How Group Projects Are A Metaphor For Life

You learn a lot about the mold you – and others – fit into when you’re forced to do a group project. We’re either the fake leader, the real leader, the follower, the naysayer or the flake.

You can judge which category you fall into based on a few basic criteria: how well you can make decisions, how much you care about the project, and how much work you actually take on.

You’ll continue to encounter the archetypes on this list long after graduating college. Think of your group project as a chance to figure out each archetype and find a way to work with them for the sake of success – whether that’s in business or relationships. Here are the 5 characters you'll encounter in group projects and throughout the rest of your life:

The Flake

The Flake may have good intentions, but it’s hard to remember that when they’re 40 minutes late. Or when they don’t show up at all.

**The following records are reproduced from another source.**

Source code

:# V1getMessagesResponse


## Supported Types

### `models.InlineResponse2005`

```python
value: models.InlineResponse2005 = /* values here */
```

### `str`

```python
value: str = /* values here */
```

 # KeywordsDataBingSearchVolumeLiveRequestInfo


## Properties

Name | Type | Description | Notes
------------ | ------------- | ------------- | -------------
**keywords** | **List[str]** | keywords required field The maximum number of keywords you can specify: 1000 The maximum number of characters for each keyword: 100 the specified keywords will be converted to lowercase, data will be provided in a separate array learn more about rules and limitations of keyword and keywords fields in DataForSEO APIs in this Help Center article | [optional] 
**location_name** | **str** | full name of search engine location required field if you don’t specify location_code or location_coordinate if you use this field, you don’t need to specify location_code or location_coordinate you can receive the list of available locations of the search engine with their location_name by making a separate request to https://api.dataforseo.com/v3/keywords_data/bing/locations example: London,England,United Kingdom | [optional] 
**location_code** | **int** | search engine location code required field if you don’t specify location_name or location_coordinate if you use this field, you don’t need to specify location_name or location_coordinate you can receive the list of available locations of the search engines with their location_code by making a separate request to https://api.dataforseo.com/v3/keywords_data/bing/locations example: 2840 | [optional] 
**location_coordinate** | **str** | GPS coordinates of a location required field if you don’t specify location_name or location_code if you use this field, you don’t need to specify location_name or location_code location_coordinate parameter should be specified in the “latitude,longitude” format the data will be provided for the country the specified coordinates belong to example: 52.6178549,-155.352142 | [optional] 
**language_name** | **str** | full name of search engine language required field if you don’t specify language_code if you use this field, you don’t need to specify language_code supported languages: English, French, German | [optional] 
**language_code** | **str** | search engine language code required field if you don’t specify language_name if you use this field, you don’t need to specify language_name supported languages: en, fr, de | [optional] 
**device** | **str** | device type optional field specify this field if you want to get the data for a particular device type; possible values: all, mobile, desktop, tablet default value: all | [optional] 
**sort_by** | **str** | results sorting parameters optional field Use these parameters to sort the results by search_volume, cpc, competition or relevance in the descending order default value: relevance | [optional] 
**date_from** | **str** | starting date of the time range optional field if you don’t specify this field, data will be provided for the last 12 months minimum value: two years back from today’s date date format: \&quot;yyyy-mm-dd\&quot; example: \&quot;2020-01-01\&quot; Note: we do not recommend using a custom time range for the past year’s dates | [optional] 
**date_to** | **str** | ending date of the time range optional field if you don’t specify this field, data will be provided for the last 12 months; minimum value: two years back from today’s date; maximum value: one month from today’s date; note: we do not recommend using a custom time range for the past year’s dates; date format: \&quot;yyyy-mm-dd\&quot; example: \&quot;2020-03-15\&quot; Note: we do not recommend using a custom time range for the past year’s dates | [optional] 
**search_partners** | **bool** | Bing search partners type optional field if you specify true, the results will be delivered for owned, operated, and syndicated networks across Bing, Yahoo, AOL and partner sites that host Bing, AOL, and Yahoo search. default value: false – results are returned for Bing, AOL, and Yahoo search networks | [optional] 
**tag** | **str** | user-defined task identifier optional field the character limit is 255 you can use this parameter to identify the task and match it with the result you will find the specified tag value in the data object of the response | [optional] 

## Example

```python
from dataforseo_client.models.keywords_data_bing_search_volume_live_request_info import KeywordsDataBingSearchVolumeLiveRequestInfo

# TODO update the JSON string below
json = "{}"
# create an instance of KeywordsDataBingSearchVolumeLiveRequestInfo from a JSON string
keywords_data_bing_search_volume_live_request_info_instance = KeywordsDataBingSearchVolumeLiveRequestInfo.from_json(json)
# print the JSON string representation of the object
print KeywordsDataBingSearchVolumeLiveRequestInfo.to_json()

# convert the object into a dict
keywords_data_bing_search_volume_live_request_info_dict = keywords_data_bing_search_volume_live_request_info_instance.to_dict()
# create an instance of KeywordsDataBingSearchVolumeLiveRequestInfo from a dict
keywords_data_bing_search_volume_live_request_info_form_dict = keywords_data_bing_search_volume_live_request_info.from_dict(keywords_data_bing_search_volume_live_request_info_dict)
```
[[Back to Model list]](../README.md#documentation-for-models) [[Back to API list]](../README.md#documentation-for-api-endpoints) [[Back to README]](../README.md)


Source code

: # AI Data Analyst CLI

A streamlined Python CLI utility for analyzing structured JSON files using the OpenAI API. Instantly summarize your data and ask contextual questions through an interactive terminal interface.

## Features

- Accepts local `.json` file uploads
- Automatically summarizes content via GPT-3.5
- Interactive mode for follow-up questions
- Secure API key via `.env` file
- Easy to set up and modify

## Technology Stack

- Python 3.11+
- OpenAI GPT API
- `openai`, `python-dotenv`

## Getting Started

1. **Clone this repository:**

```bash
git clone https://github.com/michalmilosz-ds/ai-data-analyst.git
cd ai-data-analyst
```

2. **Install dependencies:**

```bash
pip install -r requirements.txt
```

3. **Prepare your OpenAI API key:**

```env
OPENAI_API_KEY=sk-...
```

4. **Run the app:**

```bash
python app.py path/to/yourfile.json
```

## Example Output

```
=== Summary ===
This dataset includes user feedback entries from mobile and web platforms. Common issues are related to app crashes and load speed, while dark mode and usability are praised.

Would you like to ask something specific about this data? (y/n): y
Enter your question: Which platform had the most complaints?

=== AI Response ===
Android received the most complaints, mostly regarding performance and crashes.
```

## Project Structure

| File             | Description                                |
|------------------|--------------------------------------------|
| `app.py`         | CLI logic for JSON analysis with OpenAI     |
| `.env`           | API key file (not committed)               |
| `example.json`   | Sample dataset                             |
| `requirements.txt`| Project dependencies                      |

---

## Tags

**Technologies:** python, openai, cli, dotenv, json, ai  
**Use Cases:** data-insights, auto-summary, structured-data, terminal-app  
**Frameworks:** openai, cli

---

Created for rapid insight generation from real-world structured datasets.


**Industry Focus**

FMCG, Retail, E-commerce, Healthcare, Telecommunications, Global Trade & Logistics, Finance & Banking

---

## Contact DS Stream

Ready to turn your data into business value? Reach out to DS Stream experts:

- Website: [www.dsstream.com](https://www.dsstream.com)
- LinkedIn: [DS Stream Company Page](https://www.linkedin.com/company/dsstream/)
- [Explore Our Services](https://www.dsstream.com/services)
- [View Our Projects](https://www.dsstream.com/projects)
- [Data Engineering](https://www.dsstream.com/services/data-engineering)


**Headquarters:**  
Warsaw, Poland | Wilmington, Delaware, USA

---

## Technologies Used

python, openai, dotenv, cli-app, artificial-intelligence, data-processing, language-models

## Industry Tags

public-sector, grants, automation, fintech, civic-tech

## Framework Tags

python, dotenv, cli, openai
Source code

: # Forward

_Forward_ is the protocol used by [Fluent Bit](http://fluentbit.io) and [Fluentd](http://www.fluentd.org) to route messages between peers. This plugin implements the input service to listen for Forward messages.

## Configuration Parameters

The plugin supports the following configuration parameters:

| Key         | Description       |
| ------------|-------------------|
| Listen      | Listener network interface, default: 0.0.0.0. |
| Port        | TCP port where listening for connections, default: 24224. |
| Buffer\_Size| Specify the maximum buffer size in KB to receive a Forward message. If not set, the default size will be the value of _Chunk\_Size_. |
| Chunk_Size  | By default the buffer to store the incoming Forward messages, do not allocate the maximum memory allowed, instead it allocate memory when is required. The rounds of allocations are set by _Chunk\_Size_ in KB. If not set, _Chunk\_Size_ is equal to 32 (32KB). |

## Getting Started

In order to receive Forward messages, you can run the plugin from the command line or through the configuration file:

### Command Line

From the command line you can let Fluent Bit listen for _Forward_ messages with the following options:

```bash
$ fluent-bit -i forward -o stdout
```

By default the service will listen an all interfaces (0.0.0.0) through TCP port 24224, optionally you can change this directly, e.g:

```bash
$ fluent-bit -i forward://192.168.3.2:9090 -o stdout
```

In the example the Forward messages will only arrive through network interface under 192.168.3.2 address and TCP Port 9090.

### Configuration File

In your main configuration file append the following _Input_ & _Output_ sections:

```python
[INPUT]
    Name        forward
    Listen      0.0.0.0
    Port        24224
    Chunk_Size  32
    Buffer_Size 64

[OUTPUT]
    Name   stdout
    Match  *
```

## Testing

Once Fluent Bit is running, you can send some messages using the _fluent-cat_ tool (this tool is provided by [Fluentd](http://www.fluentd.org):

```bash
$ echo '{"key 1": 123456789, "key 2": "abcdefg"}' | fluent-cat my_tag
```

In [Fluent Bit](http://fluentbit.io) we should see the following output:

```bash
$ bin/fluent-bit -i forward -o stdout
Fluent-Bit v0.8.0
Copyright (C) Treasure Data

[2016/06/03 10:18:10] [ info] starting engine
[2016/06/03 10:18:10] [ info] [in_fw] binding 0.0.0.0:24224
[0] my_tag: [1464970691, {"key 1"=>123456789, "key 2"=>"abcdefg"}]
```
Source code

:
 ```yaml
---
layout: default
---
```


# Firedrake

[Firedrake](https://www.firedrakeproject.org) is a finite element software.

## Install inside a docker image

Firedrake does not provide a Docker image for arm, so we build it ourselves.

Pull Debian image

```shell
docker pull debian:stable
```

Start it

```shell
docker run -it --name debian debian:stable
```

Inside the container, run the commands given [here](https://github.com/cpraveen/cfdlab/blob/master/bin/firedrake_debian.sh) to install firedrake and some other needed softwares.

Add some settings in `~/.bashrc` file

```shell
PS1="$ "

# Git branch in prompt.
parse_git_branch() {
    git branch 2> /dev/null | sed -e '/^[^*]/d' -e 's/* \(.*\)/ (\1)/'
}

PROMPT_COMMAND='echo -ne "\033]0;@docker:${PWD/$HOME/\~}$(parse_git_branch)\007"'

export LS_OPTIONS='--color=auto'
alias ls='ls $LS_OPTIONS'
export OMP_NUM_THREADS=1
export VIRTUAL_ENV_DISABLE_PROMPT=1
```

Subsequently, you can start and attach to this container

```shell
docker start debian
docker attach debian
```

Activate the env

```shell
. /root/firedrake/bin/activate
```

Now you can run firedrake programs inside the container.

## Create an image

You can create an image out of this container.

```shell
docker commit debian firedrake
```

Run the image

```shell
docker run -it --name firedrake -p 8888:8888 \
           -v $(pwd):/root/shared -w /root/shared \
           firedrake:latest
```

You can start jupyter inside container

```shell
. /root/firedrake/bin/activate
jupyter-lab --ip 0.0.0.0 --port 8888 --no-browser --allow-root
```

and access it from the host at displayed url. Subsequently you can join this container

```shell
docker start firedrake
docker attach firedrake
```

There will be flakes at every stage of our lives. If someone is a flake during college, they’ll likely be a flake until the end of time. Not that time means anything to them.

They will miss deadlines in their future careers. If there is a Groupon deal for rock-climbing lessons, they’ll tell their friends they want to do it, then never buy the deal.

If you are the flake, you have to fight your natural impulses to become a productive group member.

Pro tip: If you’re working with the flake, you’ll need to administer constant reminders about what you need them to contribute.

The Fake Leader

The Fake Leader is the first one that volunteers to be the spokesperson of the group. They are not shy about wanting credit for being in charge – if being in charge really means delegating work to everyone else.

You’ll meet Fake Leaders, not just in college, but as you get into the workforce. You’ll recognize them by how they take command of a meeting, but pass the buck to everyone else when it comes time to making a decision.

It extends to their friendships outside of work, too. The Fake Leader will send the rock-climbing deal to their friends, but then step back and let everyone else figure out the logistics.

If you are the Fake Leader, you need to recognize that being the spokesperson is not the same as actually leading. Pitch in on the workload to be more than a figurehead.

Pro tip: If you are working with the Fake Leader, you need to learn to stand up for your own work and not let them take all of the credit.

The Naysayer

The Naysayer is the thorn in the side of every group project. They don’t volunteer any ideas of their own, yet they have strong opinions about everyone else’s ideas.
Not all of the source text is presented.